2. Tubes, cold fluid
- Fluid (pure component)
- Flowrate
- Tin

performing the simulation I get both Tout but for the condensing fluid Tout is very close to Tin --> subcooling seems not to have happened. I don't have the data here but the surface is definitly overdesigned.
Is there any option that I left out? Does anybody of you use this simulator?
Thanks in advance,

Marco

[Zauberberg]

What do you mean by "you don't have the data" and "the surface is oversized"? Based upon which facts you have made such conclusion?

What's the performance of actual condenser in the field, when compared against simulation results? Why do you expect significant subcooling?

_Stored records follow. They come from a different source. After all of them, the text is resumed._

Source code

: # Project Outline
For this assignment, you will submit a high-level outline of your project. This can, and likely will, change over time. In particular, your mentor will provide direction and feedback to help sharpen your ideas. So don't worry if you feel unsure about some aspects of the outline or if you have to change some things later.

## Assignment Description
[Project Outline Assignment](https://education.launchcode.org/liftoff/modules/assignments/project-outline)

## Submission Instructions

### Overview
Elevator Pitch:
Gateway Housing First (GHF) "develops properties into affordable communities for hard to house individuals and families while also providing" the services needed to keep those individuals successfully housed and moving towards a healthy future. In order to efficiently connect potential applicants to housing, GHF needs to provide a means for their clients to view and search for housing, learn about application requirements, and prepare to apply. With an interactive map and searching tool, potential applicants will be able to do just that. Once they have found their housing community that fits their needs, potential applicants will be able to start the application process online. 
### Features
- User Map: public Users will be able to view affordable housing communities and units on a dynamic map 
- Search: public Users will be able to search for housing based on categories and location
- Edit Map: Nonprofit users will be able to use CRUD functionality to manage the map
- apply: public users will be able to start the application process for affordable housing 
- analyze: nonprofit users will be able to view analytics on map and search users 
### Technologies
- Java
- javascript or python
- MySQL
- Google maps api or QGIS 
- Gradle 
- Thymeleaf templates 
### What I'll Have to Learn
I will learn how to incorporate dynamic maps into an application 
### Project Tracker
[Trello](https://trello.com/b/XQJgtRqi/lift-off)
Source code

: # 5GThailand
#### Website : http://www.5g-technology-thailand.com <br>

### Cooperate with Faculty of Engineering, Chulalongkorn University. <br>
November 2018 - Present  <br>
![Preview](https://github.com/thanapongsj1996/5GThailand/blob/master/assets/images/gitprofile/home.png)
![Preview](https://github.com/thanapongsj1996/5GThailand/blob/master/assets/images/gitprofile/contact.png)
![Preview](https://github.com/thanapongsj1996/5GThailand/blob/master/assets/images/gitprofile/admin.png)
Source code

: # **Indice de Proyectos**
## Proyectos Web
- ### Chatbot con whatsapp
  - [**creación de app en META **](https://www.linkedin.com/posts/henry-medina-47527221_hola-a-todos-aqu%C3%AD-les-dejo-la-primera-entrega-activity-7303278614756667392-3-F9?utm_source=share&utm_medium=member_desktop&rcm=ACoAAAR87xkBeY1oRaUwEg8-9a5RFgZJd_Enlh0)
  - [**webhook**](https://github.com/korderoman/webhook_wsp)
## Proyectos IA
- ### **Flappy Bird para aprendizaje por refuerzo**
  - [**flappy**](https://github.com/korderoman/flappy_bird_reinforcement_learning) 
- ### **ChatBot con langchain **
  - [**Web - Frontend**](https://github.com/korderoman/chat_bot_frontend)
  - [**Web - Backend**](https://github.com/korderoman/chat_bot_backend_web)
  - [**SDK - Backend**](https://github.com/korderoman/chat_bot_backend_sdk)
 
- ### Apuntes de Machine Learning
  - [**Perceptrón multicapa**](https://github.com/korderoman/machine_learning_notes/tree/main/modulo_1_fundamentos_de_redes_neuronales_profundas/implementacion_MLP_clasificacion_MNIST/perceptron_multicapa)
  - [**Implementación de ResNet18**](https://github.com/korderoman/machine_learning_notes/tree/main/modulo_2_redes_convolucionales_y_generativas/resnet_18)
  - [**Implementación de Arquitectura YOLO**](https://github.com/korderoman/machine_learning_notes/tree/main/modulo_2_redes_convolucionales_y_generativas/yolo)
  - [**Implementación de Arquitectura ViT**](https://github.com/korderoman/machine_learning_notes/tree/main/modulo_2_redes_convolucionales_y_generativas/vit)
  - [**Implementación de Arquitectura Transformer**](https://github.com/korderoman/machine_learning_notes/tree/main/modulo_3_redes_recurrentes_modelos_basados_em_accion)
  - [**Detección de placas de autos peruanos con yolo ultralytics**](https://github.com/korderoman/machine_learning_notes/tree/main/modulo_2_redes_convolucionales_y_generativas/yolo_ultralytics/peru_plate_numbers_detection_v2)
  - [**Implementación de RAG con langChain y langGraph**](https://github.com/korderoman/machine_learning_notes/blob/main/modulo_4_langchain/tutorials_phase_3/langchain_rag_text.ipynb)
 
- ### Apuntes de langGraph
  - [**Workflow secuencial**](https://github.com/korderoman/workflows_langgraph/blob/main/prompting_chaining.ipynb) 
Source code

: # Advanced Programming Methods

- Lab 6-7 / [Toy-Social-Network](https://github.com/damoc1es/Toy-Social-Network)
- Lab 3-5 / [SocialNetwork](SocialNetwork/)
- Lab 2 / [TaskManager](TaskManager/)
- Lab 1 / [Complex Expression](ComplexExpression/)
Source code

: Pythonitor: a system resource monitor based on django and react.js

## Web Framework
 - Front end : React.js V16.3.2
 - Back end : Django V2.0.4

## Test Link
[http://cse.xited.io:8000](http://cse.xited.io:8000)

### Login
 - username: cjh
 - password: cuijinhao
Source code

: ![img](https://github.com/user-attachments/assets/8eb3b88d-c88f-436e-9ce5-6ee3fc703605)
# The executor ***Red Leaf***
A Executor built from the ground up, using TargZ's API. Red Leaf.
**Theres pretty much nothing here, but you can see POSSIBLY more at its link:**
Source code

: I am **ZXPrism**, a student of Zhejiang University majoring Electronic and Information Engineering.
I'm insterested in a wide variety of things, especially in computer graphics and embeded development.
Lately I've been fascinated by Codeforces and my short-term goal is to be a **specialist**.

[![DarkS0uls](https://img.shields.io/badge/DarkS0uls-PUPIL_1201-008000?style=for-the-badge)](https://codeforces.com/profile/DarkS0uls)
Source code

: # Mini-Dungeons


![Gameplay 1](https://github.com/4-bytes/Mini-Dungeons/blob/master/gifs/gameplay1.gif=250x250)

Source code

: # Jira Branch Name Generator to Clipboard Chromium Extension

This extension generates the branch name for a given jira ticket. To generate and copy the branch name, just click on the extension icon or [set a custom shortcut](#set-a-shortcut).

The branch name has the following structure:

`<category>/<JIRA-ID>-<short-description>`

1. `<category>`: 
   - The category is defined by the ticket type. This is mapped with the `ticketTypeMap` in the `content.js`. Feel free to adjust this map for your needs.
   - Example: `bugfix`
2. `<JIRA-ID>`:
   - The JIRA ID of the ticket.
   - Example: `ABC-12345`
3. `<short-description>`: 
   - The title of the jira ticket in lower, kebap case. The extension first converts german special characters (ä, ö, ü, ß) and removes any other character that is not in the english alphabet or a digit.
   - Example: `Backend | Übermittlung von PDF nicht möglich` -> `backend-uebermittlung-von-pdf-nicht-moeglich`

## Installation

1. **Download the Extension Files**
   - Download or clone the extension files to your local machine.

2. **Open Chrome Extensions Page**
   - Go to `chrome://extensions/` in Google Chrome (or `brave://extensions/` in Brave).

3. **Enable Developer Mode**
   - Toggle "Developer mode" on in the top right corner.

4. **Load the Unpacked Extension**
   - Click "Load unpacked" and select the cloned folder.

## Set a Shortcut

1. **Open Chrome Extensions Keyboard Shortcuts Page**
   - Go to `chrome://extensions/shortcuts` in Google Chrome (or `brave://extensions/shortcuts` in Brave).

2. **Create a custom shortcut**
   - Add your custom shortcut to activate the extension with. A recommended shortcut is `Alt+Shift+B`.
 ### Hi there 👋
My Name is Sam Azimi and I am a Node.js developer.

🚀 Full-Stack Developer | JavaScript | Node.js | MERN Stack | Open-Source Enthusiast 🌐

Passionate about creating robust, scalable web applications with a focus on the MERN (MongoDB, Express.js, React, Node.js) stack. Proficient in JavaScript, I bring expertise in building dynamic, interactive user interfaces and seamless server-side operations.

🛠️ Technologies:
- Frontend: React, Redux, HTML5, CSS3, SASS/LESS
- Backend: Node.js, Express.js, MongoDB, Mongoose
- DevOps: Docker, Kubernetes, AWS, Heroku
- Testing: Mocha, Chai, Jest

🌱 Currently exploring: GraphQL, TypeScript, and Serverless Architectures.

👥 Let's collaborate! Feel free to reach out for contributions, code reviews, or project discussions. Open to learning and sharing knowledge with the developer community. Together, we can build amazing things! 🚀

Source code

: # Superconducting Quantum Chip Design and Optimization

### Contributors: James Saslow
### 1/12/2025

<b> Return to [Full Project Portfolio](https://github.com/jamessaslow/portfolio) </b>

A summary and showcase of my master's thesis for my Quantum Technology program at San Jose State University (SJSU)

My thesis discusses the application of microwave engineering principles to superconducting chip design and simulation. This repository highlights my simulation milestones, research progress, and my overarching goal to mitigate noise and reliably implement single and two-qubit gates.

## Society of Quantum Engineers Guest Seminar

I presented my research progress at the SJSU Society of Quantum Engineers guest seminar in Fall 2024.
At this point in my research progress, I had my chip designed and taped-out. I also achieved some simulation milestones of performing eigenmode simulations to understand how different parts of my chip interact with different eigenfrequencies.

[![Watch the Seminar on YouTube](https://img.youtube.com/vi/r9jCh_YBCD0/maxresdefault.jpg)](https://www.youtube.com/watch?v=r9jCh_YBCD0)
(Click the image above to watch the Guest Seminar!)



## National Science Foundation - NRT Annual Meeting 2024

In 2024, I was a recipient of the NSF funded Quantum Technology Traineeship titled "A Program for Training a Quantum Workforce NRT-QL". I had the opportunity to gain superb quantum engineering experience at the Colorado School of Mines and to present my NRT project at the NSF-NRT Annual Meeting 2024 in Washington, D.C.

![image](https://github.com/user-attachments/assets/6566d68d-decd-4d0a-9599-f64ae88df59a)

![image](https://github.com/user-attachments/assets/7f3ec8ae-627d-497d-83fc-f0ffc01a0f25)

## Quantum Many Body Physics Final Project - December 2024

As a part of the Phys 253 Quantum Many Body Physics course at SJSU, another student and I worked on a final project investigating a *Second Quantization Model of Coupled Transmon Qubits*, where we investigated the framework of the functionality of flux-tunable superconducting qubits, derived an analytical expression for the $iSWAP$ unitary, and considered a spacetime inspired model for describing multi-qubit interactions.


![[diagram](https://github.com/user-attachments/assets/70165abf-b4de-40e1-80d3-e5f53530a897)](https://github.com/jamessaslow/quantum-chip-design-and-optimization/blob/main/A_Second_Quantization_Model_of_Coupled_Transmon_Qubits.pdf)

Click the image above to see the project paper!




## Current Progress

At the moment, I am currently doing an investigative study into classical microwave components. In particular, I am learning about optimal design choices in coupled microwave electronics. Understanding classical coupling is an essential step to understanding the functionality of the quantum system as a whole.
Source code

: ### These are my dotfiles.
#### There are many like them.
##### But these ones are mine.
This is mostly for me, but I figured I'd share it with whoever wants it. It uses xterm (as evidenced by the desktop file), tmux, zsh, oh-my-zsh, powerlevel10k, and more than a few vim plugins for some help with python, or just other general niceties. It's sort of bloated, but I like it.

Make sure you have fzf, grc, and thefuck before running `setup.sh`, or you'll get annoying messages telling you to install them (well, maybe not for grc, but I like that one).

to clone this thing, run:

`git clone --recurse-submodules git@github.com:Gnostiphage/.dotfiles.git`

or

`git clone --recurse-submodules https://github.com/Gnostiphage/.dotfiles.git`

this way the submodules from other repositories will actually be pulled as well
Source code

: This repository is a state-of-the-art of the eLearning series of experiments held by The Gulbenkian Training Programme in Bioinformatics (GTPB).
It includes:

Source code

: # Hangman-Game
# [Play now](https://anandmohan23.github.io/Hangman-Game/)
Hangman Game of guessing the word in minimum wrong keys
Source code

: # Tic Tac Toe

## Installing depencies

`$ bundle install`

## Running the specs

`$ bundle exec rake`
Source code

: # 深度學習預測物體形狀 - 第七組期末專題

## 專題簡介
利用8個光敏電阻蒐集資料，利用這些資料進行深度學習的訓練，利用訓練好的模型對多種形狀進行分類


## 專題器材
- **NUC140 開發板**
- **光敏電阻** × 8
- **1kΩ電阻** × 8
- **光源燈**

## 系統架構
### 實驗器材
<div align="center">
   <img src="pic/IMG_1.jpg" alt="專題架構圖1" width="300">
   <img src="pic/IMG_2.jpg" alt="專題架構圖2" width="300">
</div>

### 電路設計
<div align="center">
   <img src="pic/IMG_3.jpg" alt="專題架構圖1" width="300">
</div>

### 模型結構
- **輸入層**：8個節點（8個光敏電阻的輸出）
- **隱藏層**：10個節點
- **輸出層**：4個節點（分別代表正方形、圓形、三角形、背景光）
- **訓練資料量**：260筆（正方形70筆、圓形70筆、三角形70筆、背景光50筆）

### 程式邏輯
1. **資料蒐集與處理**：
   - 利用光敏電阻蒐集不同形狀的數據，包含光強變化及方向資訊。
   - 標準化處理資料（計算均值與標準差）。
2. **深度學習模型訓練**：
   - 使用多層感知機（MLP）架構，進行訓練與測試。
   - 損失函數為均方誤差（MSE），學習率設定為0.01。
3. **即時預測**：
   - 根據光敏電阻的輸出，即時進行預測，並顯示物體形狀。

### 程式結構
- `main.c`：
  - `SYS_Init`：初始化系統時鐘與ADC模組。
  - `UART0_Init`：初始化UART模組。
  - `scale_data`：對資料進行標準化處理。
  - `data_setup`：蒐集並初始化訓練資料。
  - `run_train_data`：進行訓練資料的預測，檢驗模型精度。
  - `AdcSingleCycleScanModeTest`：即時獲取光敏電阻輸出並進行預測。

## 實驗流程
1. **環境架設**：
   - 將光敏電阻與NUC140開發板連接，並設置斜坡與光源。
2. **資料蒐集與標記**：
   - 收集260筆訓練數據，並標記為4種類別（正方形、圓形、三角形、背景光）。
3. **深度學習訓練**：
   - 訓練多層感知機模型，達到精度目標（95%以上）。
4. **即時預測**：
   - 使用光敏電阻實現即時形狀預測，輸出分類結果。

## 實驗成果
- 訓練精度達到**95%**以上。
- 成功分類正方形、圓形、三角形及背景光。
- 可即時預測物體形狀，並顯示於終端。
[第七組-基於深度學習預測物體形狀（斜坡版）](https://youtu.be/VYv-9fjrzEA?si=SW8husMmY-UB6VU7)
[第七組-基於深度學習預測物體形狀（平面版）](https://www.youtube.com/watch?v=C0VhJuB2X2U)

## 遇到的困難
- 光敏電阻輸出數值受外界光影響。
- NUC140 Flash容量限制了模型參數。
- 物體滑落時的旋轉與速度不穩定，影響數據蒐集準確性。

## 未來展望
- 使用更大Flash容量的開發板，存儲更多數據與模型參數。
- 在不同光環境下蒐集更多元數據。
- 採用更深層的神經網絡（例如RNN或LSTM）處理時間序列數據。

Does it happen in reality?

You need to provide much more data in order to get some meaningful answers.

[Marco78]

Dear Zauberberg,

your are right, my explanation wasn't so clear.
I don't have the simulation results in this pc but I remember well that the simulator returned to me something like "1000% overdesign"; I also tried to put different Touts (forcing subcooling) for the condensing fluid and I've always obtained a positive overdesign.
Unfortunately the equipment is not still installed (even if it is real) and I can't check its behaviour.
Thanks

EDIT: I've checked in the HTRI online help and from version 5.0 which I'm using "an option has been added that allows estimation of the exit temperature of the condensate(Condensate subcooling)"
Does anyone know how to perform it during a simulation?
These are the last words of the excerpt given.